I can’t believe that in only 12 hours the South Kitsap High
School Marching Band is going to be on a few buses heading
toward Sea-Tac, and then on down to California. This has been an
amazing ride South Kitsap! Now we get to actually live the dream
that we all have been dreaming for the past two years.
Congradulations to everyone who has stuck with us this whole
time.
Before there was a Rose Bowl
Game, there was the Tournament of Roses
Parade, staged in 1890 by members of Pasadena’s Valley Hunt
Club. These former residents of the East and Midwest were eager to
showcase their new home’s milder weather.

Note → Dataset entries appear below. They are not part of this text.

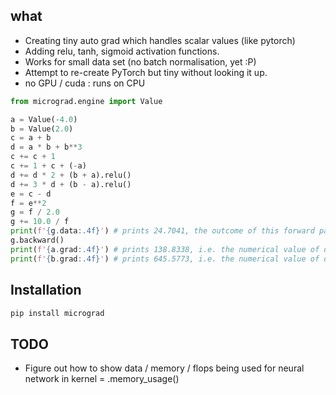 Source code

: ## what

- Creating tiny auto grad which handles scalar values (like pytorch)
- Adding relu, tanh, sigmoid activation functions.
- Works for small data set (no batch normalisation, yet :P)
- Attempt to re-create PyTorch but tiny without looking it up.
- no GPU / cuda : runs on CPU

```python
from micrograd.engine import Value

a = Value(-4.0)
b = Value(2.0)
c = a + b
d = a * b + b**3
c += c + 1
c += 1 + c + (-a)
d += d * 2 + (b + a).relu()
d += 3 * d + (b - a).relu()
e = c - d
f = e**2
g = f / 2.0
g += 10.0 / f
print(f'{g.data:.4f}') # prints 24.7041, the outcome of this forward pass
g.backward()
print(f'{a.grad:.4f}') # prints 138.8338, i.e. the numerical value of dg/da
print(f'{b.grad:.4f}') # prints 645.5773, i.e. the numerical value of dg/db
```

## Installation

```bash
pip install micrograd
```

## TODO

- Figure out how to show data / memory / flops being used for neural network in kernel = .memory_usage()
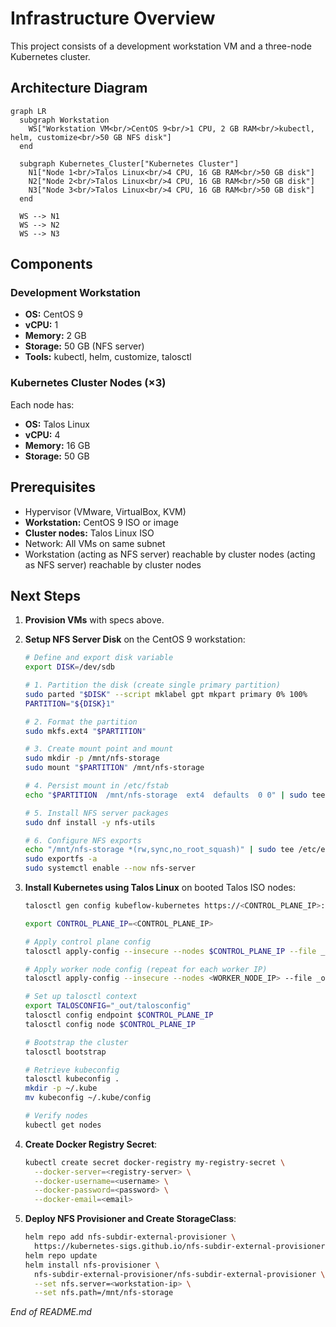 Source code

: # Infrastructure Overview

This project consists of a development workstation VM and a three-node Kubernetes cluster.

## Architecture Diagram

```mermaid
graph LR
  subgraph Workstation
    WS["Workstation VM<br/>CentOS 9<br/>1 CPU, 2 GB RAM<br/>kubectl, helm, customize<br/>50 GB NFS disk"]
  end

  subgraph Kubernetes_Cluster["Kubernetes Cluster"]
    N1["Node 1<br/>Talos Linux<br/>4 CPU, 16 GB RAM<br/>50 GB disk"]
    N2["Node 2<br/>Talos Linux<br/>4 CPU, 16 GB RAM<br/>50 GB disk"]
    N3["Node 3<br/>Talos Linux<br/>4 CPU, 16 GB RAM<br/>50 GB disk"]
  end

  WS --> N1
  WS --> N2
  WS --> N3
```

## Components

### Development Workstation

* **OS:** CentOS 9
* **vCPU:** 1
* **Memory:** 2 GB
* **Storage:** 50 GB (NFS server)
* **Tools:** kubectl, helm, customize, talosctl

### Kubernetes Cluster Nodes (×3)

Each node has:

* **OS:** Talos Linux
* **vCPU:** 4
* **Memory:** 16 GB
* **Storage:** 50 GB

## Prerequisites

* Hypervisor (VMware, VirtualBox, KVM)
* **Workstation:** CentOS 9 ISO or image
* **Cluster nodes:** Talos Linux ISO
* Network: All VMs on same subnet
* Workstation (acting as NFS server) reachable by cluster nodes (acting as NFS server) reachable by cluster nodes

## Next Steps

1. **Provision VMs** with specs above.

2. **Setup NFS Server Disk** on the CentOS 9 workstation:

   ```bash
   # Define and export disk variable
   export DISK=/dev/sdb

   # 1. Partition the disk (create single primary partition)
   sudo parted "$DISK" --script mklabel gpt mkpart primary 0% 100%
   PARTITION="${DISK}1"

   # 2. Format the partition
   sudo mkfs.ext4 "$PARTITION"

   # 3. Create mount point and mount
   sudo mkdir -p /mnt/nfs-storage
   sudo mount "$PARTITION" /mnt/nfs-storage

   # 4. Persist mount in /etc/fstab
   echo "$PARTITION  /mnt/nfs-storage  ext4  defaults  0 0" | sudo tee -a /etc/fstab

   # 5. Install NFS server packages
   sudo dnf install -y nfs-utils

   # 6. Configure NFS exports
   echo "/mnt/nfs-storage *(rw,sync,no_root_squash)" | sudo tee /etc/exports
   sudo exportfs -a
   sudo systemctl enable --now nfs-server
   ```

3. **Install Kubernetes using Talos Linux** on booted Talos ISO nodes:

   ```bash
   talosctl gen config kubeflow-kubernetes https://<CONTROL_PLANE_IP>:6443 --kubernetes-version 1.32.0 --output-dir _out
   
   export CONTROL_PLANE_IP=<CONTROL_PLANE_IP>

   # Apply control plane config
   talosctl apply-config --insecure --nodes $CONTROL_PLANE_IP --file _out/controlplane.yaml

   # Apply worker node config (repeat for each worker IP)
   talosctl apply-config --insecure --nodes <WORKER_NODE_IP> --file _out/worker.yaml

   # Set up talosctl context
   export TALOSCONFIG="_out/talosconfig"
   talosctl config endpoint $CONTROL_PLANE_IP
   talosctl config node $CONTROL_PLANE_IP

   # Bootstrap the cluster
   talosctl bootstrap

   # Retrieve kubeconfig
   talosctl kubeconfig .
   mkdir -p ~/.kube
   mv kubeconfig ~/.kube/config

   # Verify nodes
   kubectl get nodes
   ```

4. **Create Docker Registry Secret**:

   ```bash
   kubectl create secret docker-registry my-registry-secret \
     --docker-server=<registry-server> \
     --docker-username=<username> \
     --docker-password=<password> \
     --docker-email=<email>
   ```

5. **Deploy NFS Provisioner and Create StorageClass**:

   ```bash
   helm repo add nfs-subdir-external-provisioner \
     https://kubernetes-sigs.github.io/nfs-subdir-external-provisioner
   helm repo update
   helm install nfs-provisioner \
     nfs-subdir-external-provisioner/nfs-subdir-external-provisioner \
     --set nfs.server=<workstation-ip> \
     --set nfs.path=/mnt/nfs-storage
   ```

*End of README.md*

“In New York, people are buried in snow,” member Charles F. Holder
is said to have announced at a club meeting. “Here our flowers are
blooming and our oranges are about to bear. Let’s hold a festival
to tell the world about our paradise.”
Set in the City of
Pasadena, the festival included marching bands, motorized
floats and flower bedecked horse-and-carriages. There were games on
the town lot which was renamed
Tournament Park in 1900. These included ostrich races, bronco
busting demonstrations and a race between a camel and an elephant.
The elephant won.
Rose Parade History - An Early
Float
Eastern newspapers began to cover the event, which grew until, in
1895, it became too much for the hunt club to handle. That year,
the Tournament of Roses
Association was formed and has managed the festival ever
since.
In 1902, a football game was added to the festivities. It was the
first post-season college football game ever held, Stanford University versus the
University of Michigan.
Stanford was thumped 49-0 and gave up in the third quarter.
For the next several years, the Tournament of Roses Association
dumped football in place of Roman-style chariot races. But in 1916,
the association reprised the football game, and it’s been a
tradition ever since.
Within a few years, attendance at the game outgrew the stands in
Tournament Park. The Tournament’s 1920 President William L.
Leishman, spearheaded the construction of a “modern” bowl-type
football stadium, similar to the Yale
Bowl, in Pasadena’s Arroyo Seco area. The new stadium hosted
its first New Year’s football game in 1923 and soon earned the
nickname “The Rose Bowl.”
Nicknamed “The Granddaddy of Them All,” the Rose Bowl Game has been
a sellout since 1947. That year’s contest was the first game played
under the Tournament’s exclusive agreement with the Big Ten and Pac-10 conferences.
These days the Tournament of Roses Parade has gone high tech, with
floats using computerized animation and made with exotic natural
materials from around the world, including — you guessed it —
thousands of roses.
The 2010 Rose Bowl Game
The 96th Rose Bowl Game, following the Rose Bowl Parade on Jan. 1,
pits the Ohio
State Buckeyes against the Oregon Ducks.
Coverage begins at 1:30 p.m. (PST) on ABC and ESPN radio.
The Rose Bowl will also be the site of the 2010 Citi BCS (Bowl
Championship Series) National Championship
Game on Jan. 7 featuring the Number 2 BCS ranked Texas Longhorns versus the No. 1
BCS ranked Alabama Crimson
Tide. The game will be broadcast on ABC.